→ TASK GOAL
From the entries that follow, copy each line in which "forefront" appears.
Start of SOURCE RECORDS
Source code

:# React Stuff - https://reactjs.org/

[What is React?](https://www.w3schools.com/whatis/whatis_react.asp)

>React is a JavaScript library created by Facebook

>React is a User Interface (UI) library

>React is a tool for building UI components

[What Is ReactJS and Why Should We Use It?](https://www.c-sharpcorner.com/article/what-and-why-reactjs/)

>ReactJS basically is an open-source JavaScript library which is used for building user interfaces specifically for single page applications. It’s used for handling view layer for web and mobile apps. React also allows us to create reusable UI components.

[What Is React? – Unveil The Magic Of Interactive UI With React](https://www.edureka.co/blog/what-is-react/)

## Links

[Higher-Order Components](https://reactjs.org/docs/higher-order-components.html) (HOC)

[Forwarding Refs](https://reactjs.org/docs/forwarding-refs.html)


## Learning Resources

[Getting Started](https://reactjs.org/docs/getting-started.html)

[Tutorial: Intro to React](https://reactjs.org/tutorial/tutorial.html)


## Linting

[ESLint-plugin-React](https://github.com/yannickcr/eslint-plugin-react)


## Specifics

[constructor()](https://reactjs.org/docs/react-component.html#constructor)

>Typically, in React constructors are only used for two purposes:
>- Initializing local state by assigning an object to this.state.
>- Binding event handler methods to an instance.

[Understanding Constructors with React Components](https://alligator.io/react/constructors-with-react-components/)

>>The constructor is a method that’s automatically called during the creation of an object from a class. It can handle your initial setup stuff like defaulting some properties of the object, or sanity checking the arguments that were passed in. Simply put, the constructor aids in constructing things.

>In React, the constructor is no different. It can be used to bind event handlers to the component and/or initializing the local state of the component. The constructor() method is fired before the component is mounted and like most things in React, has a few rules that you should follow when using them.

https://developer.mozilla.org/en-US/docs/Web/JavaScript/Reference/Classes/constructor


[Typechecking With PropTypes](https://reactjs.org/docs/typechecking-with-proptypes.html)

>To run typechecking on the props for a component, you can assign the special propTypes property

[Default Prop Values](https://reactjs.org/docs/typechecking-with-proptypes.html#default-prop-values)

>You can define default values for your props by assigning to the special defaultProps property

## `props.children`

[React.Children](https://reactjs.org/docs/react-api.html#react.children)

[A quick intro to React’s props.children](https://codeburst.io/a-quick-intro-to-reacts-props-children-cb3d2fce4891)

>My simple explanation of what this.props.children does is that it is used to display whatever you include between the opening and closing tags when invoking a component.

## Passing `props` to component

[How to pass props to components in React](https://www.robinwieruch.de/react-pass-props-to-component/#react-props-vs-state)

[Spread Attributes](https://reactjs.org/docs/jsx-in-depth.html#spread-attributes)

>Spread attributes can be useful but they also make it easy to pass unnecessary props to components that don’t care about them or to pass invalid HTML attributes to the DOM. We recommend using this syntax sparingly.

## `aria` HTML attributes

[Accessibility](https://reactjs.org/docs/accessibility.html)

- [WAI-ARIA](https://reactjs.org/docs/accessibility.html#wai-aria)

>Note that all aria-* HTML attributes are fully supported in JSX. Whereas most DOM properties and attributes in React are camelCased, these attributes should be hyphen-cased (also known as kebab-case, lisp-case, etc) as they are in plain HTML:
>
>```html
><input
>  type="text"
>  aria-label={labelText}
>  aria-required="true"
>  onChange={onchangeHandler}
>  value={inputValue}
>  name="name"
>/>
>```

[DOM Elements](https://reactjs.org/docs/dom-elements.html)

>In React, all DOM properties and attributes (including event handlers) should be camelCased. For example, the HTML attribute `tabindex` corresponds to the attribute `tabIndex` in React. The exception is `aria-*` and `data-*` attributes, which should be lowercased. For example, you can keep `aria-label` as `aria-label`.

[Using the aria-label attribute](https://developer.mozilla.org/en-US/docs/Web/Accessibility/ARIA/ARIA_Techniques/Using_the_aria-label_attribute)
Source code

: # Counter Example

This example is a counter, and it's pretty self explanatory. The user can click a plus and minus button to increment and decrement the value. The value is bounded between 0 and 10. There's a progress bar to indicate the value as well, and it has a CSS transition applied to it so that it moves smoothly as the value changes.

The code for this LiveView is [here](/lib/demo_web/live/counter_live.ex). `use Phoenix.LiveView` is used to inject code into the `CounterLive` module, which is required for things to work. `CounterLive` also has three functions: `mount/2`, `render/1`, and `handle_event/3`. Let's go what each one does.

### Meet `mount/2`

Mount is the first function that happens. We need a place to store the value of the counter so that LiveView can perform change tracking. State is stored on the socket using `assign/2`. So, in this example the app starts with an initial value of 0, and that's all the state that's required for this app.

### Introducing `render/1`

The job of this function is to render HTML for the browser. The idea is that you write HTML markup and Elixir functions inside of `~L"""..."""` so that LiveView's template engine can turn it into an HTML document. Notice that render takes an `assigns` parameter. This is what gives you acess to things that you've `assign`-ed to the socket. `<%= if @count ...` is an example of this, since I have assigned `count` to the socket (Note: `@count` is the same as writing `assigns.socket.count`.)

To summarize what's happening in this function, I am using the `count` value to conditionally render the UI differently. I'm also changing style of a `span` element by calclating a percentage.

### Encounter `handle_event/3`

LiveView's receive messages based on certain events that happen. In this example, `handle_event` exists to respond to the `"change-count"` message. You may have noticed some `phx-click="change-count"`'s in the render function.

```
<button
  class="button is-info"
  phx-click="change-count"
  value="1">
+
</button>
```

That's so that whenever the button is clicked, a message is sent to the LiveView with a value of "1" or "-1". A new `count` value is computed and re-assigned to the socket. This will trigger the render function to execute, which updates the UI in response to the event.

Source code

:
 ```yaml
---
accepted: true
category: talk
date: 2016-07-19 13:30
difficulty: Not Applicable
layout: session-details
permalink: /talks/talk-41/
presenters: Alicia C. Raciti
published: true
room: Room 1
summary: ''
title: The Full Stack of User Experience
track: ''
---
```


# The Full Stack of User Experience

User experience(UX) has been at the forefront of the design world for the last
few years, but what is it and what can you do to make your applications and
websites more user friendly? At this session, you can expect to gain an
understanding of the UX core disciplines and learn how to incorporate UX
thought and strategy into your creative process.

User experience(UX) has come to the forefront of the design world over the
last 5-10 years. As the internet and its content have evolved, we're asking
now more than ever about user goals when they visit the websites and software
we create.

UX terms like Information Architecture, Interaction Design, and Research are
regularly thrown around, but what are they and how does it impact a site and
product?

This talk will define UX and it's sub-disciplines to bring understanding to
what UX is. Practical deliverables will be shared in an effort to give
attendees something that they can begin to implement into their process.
End of SOURCE RECORDS
→ RESPONSE TO THIS TASK
User experience(UX) has been at the forefront of the design world for the last
User experience(UX) has come to the forefront of the design world over the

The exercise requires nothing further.